Records excerpted from a collection

★ ★ ★ ★ ★ ★ ★

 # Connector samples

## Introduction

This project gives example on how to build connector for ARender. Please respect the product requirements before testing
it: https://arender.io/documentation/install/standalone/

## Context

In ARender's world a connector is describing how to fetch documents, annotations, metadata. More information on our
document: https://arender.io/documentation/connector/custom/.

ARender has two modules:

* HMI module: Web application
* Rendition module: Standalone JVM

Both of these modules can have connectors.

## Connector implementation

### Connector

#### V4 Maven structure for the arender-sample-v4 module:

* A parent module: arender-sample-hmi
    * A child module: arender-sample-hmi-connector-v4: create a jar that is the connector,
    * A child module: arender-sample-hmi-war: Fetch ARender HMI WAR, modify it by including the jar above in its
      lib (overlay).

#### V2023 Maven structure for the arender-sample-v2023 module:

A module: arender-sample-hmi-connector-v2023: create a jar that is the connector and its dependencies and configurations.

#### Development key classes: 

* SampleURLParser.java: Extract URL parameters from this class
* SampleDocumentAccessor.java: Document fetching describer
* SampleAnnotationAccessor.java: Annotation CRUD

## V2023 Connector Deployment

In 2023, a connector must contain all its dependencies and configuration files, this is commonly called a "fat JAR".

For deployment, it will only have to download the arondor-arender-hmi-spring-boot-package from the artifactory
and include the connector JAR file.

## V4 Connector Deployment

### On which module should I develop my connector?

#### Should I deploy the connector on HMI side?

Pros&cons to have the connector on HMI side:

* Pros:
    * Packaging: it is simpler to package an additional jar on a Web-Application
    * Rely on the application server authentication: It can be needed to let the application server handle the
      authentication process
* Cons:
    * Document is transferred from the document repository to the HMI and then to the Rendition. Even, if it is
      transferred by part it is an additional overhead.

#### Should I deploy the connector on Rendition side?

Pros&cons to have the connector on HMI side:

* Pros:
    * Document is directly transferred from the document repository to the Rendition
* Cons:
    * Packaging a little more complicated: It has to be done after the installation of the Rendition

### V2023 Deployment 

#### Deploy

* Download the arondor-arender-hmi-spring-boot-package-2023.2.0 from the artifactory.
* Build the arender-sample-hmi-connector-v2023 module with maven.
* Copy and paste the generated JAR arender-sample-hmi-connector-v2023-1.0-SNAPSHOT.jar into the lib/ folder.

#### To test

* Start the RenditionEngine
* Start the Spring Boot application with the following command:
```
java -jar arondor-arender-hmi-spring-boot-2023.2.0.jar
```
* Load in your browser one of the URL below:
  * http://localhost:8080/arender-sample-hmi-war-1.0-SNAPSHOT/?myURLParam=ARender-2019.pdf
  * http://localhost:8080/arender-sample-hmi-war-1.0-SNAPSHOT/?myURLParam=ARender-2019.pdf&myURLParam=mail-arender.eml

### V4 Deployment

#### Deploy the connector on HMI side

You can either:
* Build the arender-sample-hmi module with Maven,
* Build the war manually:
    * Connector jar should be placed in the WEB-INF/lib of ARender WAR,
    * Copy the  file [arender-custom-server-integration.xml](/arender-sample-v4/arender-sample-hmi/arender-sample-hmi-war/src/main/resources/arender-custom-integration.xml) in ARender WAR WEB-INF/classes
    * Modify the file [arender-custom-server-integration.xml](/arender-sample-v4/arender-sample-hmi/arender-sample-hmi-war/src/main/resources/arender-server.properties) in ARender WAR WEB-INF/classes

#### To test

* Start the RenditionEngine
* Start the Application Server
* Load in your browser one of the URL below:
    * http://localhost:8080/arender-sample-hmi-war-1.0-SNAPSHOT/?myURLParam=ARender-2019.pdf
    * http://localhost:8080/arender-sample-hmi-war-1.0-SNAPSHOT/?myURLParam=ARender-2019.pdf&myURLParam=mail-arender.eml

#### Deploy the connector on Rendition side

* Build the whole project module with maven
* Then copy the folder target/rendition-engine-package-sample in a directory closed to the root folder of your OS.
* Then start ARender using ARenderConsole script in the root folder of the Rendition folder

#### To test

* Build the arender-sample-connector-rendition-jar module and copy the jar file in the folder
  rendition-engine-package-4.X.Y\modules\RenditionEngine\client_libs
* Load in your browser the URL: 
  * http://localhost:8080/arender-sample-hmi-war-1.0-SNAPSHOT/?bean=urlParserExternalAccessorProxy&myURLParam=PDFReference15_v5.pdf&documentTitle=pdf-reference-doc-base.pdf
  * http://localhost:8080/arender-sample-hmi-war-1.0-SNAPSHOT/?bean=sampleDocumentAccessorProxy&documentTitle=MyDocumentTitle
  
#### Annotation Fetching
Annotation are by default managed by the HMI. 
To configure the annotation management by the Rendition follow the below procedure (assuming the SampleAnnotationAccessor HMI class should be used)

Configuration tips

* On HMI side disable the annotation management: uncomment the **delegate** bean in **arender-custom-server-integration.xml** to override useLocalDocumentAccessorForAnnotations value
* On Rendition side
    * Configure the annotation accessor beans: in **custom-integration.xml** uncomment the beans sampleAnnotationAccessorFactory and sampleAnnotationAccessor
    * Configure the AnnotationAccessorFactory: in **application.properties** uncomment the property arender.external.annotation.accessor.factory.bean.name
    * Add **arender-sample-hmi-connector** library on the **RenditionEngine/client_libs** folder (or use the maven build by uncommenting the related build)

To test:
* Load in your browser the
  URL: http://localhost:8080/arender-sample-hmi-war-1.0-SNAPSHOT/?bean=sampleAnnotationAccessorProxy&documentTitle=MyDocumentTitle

★ ★ ★ ★ ★ ★ ★

What you will do:
Retype each of the records, word for word, with nothing added or dropped.

Result:
 # Connector samples

## Introduction

This project gives example on how to build connector for ARender. Please respect the product requirements before testing
it: https://arender.io/documentation/install/standalone/

## Context

In ARender's world a connector is describing how to fetch documents, annotations, metadata. More information on our
document: https://arender.io/documentation/connector/custom/.

ARender has two modules:

* HMI module: Web application
* Rendition module: Standalone JVM

Both of these modules can have connectors.

## Connector implementation

### Connector

#### V4 Maven structure for the arender-sample-v4 module:

* A parent module: arender-sample-hmi
    * A child module: arender-sample-hmi-connector-v4: create a jar that is the connector,
    * A child module: arender-sample-hmi-war: Fetch ARender HMI WAR, modify it by including the jar above in its
      lib (overlay).

#### V2023 Maven structure for the arender-sample-v2023 module:

A module: arender-sample-hmi-connector-v2023: create a jar that is the connector and its dependencies and configurations.

#### Development key classes: 

* SampleURLParser.java: Extract URL parameters from this class
* SampleDocumentAccessor.java: Document fetching describer
* SampleAnnotationAccessor.java: Annotation CRUD

## V2023 Connector Deployment

In 2023, a connector must contain all its dependencies and configuration files, this is commonly called a "fat JAR".

For deployment, it will only have to download the arondor-arender-hmi-spring-boot-package from the artifactory
and include the connector JAR file.

## V4 Connector Deployment

### On which module should I develop my connector?

#### Should I deploy the connector on HMI side?

Pros&cons to have the connector on HMI side:

* Pros:
    * Packaging: it is simpler to package an additional jar on a Web-Application
    * Rely on the application server authentication: It can be needed to let the application server handle the
      authentication process
* Cons:
    * Document is transferred from the document repository to the HMI and then to the Rendition. Even, if it is
      transferred by part it is an additional overhead.

#### Should I deploy the connector on Rendition side?

Pros&cons to have the connector on HMI side:

* Pros:
    * Document is directly transferred from the document repository to the Rendition
* Cons:
    * Packaging a little more complicated: It has to be done after the installation of the Rendition

### V2023 Deployment 

#### Deploy

* Download the arondor-arender-hmi-spring-boot-package-2023.2.0 from the artifactory.
* Build the arender-sample-hmi-connector-v2023 module with maven.
* Copy and paste the generated JAR arender-sample-hmi-connector-v2023-1.0-SNAPSHOT.jar into the lib/ folder.

#### To test

* Start the RenditionEngine
* Start the Spring Boot application with the following command:
```
java -jar arondor-arender-hmi-spring-boot-2023.2.0.jar
```
* Load in your browser one of the URL below:
  * http://localhost:8080/arender-sample-hmi-war-1.0-SNAPSHOT/?myURLParam=ARender-2019.pdf
  * http://localhost:8080/arender-sample-hmi-war-1.0-SNAPSHOT/?myURLParam=ARender-2019.pdf&myURLParam=mail-arender.eml

### V4 Deployment

#### Deploy the connector on HMI side

You can either:
* Build the arender-sample-hmi module with Maven,
* Build the war manually:
    * Connector jar should be placed in the WEB-INF/lib of ARender WAR,
    * Copy the  file [arender-custom-server-integration.xml](/arender-sample-v4/arender-sample-hmi/arender-sample-hmi-war/src/main/resources/arender-custom-integration.xml) in ARender WAR WEB-INF/classes
    * Modify the file [arender-custom-server-integration.xml](/arender-sample-v4/arender-sample-hmi/arender-sample-hmi-war/src/main/resources/arender-server.properties) in ARender WAR WEB-INF/classes

#### To test

* Start the RenditionEngine
* Start the Application Server
* Load in your browser one of the URL below:
    * http://localhost:8080/arender-sample-hmi-war-1.0-SNAPSHOT/?myURLParam=ARender-2019.pdf
    * http://localhost:8080/arender-sample-hmi-war-1.0-SNAPSHOT/?myURLParam=ARender-2019.pdf&myURLParam=mail-arender.eml

#### Deploy the connector on Rendition side

* Build the whole project module with maven
* Then copy the folder target/rendition-engine-package-sample in a directory closed to the root folder of your OS.
* Then start ARender using ARenderConsole script in the root folder of the Rendition folder

#### To test

* Build the arender-sample-connector-rendition-jar module and copy the jar file in the folder
  rendition-engine-package-4.X.Y\modules\RenditionEngine\client_libs
* Load in your browser the URL: 
  * http://localhost:8080/arender-sample-hmi-war-1.0-SNAPSHOT/?bean=urlParserExternalAccessorProxy&myURLParam=PDFReference15_v5.pdf&documentTitle=pdf-reference-doc-base.pdf
  * http://localhost:8080/arender-sample-hmi-war-1.0-SNAPSHOT/?bean=sampleDocumentAccessorProxy&documentTitle=MyDocumentTitle
  
#### Annotation Fetching
Annotation are by default managed by the HMI. 
To configure the annotation management by the Rendition follow the below procedure (assuming the SampleAnnotationAccessor HMI class should be used)

Configuration tips

* On HMI side disable the annotation management: uncomment the **delegate** bean in **arender-custom-server-integration.xml** to override useLocalDocumentAccessorForAnnotations value
* On Rendition side
    * Configure the annotation accessor beans: in **custom-integration.xml** uncomment the beans sampleAnnotationAccessorFactory and sampleAnnotationAccessor
    * Configure the AnnotationAccessorFactory: in **application.properties** uncomment the property arender.external.annotation.accessor.factory.bean.name
    * Add **arender-sample-hmi-connector** library on the **RenditionEngine/client_libs** folder (or use the maven build by uncommenting the related build)

To test:
* Load in your browser the
  URL: http://localhost:8080/arender-sample-hmi-war-1.0-SNAPSHOT/?bean=sampleAnnotationAccessorProxy&documentTitle=MyDocumentTitle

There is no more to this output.